2 and half loaves of bread
3 bags of cereal
1 and half boxes of waffles
3 and a half pounds of grapes
1 watermelon
1 cantelope
6 apples
2 pounds of carrots
2 gallons of milk
2 pounds of pasta
2 pounds of hamburger
1 pound of turkey
32 yogurt sticks
1 gallon of ice cream
1 24-pack of popsicles
18 serving packs of pretzels or popcorn
1 gallon of ice cream

There was one night of ice cream out, one trip to the sandwich shop, and one stop at the King of Fast Food Evil, McDonald's.

This is what five kids consumed in four breakfasts, eight legal snack times (much is pilfered without my consent), four lunches, and four dinners. We have three official meals and two snack times to go. Four of these children are boys who can't seem to get enough and I am left wondering--is this normal?

Big Man and I have eaten what we set aside prior to meal time, what can be scavenged away without notice, or on the fly.
I have not purchased pop, juice, or chips except for tortilla chips that will be a part of tonight's taco-fest and yet the bill! I could share the grand total, but that would be ridiculous because those of you with kids KNOW it is costly.

But it's been fun and the output of energy must have a direct correlation to the consumption. Swimming for hours, biking, running, fishing, and staged "battles" that only little boys and one bossy girl really understand.

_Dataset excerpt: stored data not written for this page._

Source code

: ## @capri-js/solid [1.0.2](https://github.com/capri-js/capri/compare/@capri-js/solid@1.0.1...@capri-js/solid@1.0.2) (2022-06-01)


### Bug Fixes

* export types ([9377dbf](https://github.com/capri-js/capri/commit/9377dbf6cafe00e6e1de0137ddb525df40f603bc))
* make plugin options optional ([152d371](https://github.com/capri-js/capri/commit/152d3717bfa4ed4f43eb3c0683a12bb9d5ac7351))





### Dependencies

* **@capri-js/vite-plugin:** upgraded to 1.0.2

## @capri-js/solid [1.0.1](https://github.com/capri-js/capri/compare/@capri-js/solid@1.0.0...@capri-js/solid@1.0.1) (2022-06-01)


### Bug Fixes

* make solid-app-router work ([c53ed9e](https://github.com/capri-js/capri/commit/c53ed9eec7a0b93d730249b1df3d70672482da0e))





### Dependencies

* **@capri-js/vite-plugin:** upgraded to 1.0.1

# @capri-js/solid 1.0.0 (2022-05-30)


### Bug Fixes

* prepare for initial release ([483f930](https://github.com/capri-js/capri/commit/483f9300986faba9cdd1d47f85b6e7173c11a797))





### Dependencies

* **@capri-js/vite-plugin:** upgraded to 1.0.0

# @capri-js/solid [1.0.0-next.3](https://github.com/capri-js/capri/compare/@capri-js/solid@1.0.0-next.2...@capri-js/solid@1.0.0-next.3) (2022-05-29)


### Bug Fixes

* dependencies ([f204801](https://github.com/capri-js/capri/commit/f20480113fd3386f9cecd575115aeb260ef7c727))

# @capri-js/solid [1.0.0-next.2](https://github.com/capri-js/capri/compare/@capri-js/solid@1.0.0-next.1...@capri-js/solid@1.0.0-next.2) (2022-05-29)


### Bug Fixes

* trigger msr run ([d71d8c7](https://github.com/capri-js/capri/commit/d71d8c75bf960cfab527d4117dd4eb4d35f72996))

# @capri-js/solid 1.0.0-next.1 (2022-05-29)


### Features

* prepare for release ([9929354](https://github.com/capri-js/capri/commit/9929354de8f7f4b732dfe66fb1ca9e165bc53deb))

Narry a nap or a request to "lie low" has been made. Currently, I am holed up in my room staring at a pile of laundry that appears to be around four feet tall. I need to fold it, but blogging hurts less.
These nephews and my kids....I hope they are making some memories. The sting of the grocery bill will fade, but Big Man serenading them awake on his ukelele is a site not easily forgotten (he will use the accordian tomorrow). Giggling every morning and whenever someone toots or has to toot or lets one slip, singing DY-NO-MITE at supper, and the sudden intense focus that appears out of nowhere when the new "rules" of the nightly Leggo contests are announced are all part of trying to weave our family just a little closer together. Only time will tell if it works or not. I guess some things just can't be checked off your list.

Tuesday, July 19, 2011

Roll Call

There is a gang of 5 here this week. Three cousins have descended upon the Thing's world and so far, so good. All head out for a camp experience before we re-convene for Leggo time and the pool. Here is what our mornings sound like:

"Swimsuits?"

"Check!"

"Sunscreen?"

"Check!"

"Water bottle?"

"Check!"

"Bug spray?"

"Check!"

"Lunch bag?"

"Check!"

"Teeth brushed?"

Silence.

All but Thing 2 run towards the bathrooms and attempt to make up for what they may have forgotten last night. Finally, with a shrug, Thing 2 admits defeat and heads off into the world of "If you can't beat them, join them."

Three minutes later the van is packed and the hooting and howling is loud at 7:45 a.m. And at least it's a happy howl that has nothing to do with bad breath.